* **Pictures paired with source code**
□ □ □ □ □

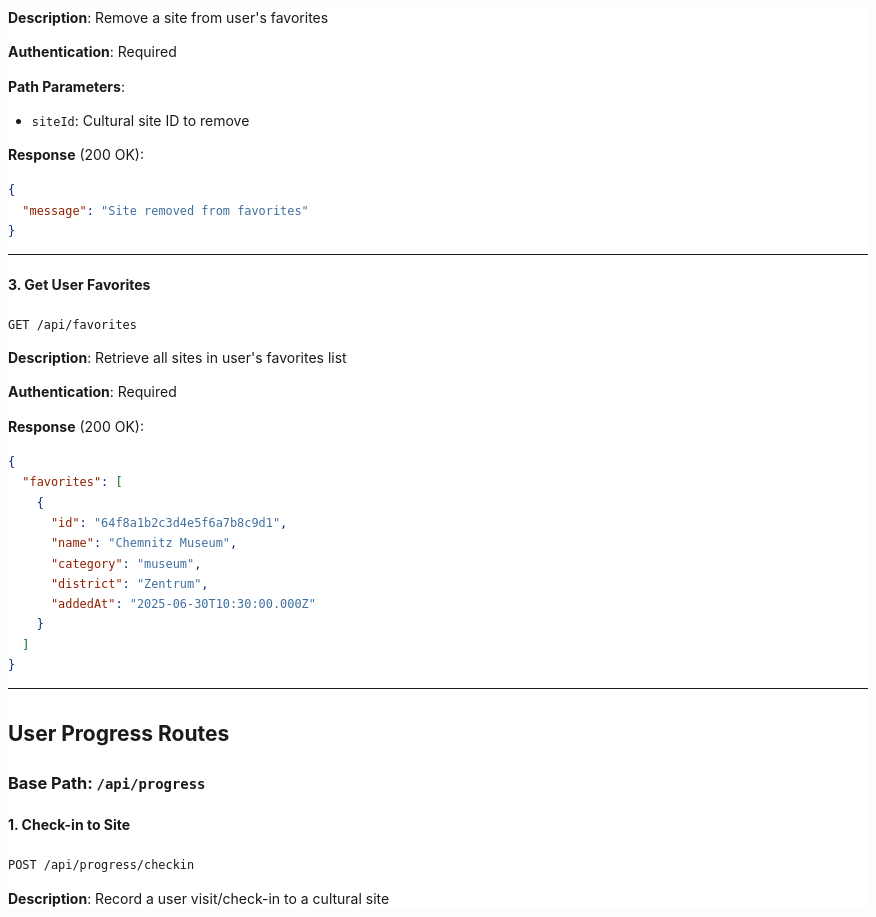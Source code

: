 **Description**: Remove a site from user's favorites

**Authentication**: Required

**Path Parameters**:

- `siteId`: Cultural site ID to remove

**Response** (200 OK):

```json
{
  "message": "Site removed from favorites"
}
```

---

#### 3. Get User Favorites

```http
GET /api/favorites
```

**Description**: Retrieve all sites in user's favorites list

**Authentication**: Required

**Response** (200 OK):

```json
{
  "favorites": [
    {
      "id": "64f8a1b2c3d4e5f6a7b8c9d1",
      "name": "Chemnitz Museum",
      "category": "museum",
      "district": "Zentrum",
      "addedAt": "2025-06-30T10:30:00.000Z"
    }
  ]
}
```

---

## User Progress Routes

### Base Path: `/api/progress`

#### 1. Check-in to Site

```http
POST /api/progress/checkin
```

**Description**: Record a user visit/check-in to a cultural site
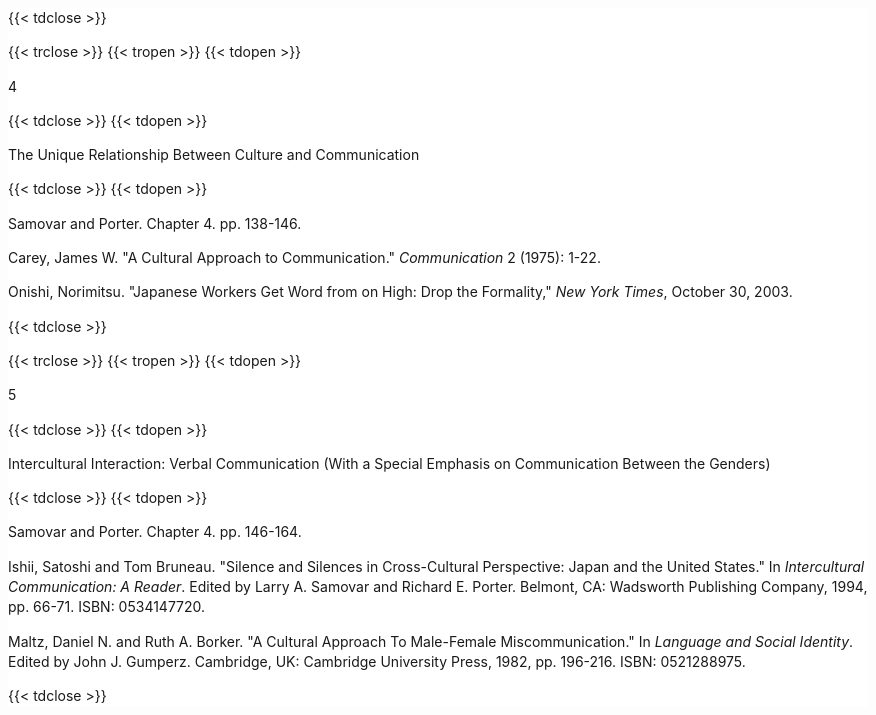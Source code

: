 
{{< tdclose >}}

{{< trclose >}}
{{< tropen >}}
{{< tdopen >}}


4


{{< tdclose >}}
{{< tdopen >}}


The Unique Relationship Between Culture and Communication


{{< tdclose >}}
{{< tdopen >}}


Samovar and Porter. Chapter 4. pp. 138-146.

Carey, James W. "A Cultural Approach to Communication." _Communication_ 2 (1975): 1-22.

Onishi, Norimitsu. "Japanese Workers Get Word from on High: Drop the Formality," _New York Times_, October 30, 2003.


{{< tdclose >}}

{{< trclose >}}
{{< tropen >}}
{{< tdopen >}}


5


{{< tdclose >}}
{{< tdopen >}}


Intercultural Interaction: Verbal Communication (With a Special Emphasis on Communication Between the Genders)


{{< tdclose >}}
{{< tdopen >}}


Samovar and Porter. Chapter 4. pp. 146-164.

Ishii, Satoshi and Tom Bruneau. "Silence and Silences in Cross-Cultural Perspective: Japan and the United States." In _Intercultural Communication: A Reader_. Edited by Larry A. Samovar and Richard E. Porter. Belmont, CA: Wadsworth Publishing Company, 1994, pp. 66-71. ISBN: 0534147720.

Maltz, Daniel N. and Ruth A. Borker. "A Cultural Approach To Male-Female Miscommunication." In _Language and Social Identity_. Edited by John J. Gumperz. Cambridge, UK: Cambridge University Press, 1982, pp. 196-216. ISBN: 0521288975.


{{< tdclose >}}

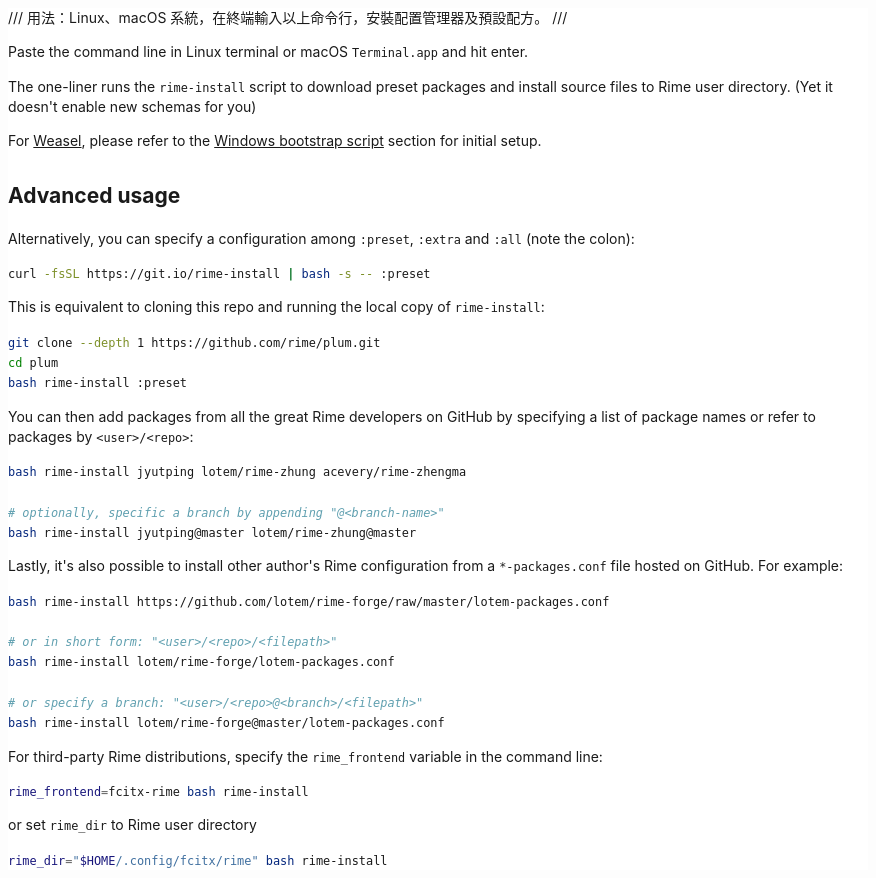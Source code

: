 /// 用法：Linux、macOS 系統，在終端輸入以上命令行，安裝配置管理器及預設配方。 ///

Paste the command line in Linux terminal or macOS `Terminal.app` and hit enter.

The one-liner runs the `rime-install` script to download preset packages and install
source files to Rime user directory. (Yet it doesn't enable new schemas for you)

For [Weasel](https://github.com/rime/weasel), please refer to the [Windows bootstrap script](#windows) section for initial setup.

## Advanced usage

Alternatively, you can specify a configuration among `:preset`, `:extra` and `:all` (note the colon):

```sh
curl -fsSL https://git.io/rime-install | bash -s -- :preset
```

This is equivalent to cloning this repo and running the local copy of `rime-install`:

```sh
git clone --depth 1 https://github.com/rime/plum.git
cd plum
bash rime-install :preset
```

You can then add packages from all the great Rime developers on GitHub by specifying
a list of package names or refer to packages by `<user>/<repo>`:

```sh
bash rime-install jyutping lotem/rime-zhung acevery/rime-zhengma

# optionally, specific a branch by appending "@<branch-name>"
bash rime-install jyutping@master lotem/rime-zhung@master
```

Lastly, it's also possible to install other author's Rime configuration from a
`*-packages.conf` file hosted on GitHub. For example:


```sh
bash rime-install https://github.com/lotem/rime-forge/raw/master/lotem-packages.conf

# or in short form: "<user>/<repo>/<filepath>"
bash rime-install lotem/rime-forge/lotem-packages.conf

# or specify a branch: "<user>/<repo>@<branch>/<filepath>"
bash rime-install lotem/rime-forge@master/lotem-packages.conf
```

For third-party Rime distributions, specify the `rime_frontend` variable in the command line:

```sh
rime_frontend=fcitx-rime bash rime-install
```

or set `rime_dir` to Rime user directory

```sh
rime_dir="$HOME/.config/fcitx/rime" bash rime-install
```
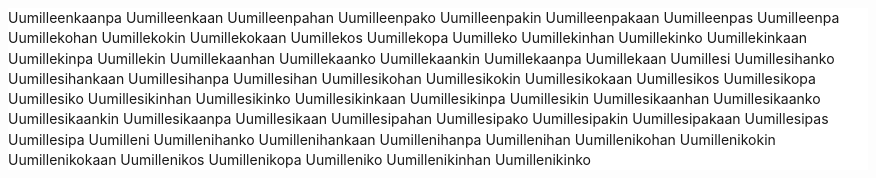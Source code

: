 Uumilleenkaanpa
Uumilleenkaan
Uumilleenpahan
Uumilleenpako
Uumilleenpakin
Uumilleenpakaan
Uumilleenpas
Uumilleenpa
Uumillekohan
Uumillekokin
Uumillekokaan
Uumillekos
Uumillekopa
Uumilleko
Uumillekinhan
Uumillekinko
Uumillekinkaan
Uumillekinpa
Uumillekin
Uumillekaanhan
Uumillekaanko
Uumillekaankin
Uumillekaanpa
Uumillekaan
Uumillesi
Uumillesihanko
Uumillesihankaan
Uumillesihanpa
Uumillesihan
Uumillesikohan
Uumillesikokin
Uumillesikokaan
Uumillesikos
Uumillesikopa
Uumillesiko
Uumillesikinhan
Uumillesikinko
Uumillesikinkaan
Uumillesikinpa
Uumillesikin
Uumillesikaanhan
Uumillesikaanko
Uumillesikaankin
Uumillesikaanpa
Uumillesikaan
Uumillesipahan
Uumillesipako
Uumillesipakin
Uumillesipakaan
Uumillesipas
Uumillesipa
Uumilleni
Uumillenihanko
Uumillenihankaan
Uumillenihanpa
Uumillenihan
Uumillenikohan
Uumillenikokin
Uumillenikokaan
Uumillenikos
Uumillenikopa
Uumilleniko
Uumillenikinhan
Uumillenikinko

□ □ □ □ □

* **EXERCISE DETAILS**
Going from the line that contains "Uumillesikinhan" to the last line of the records, reproduce every line as written.

* **SOLUTION TO THE PROBLEM**
Uumillesikinhan
Uumillesikinko
Uumillesikinkaan
Uumillesikinpa
Uumillesikin
Uumillesikaanhan
Uumillesikaanko
Uumillesikaankin
Uumillesikaanpa
Uumillesikaan
Uumillesipahan
Uumillesipako
Uumillesipakin
Uumillesipakaan
Uumillesipas
Uumillesipa
Uumilleni
Uumillenihanko
Uumillenihankaan
Uumillenihanpa
Uumillenihan
Uumillenikohan
Uumillenikokin
Uumillenikokaan
Uumillenikos
Uumillenikopa
Uumilleniko
Uumillenikinhan
Uumillenikinko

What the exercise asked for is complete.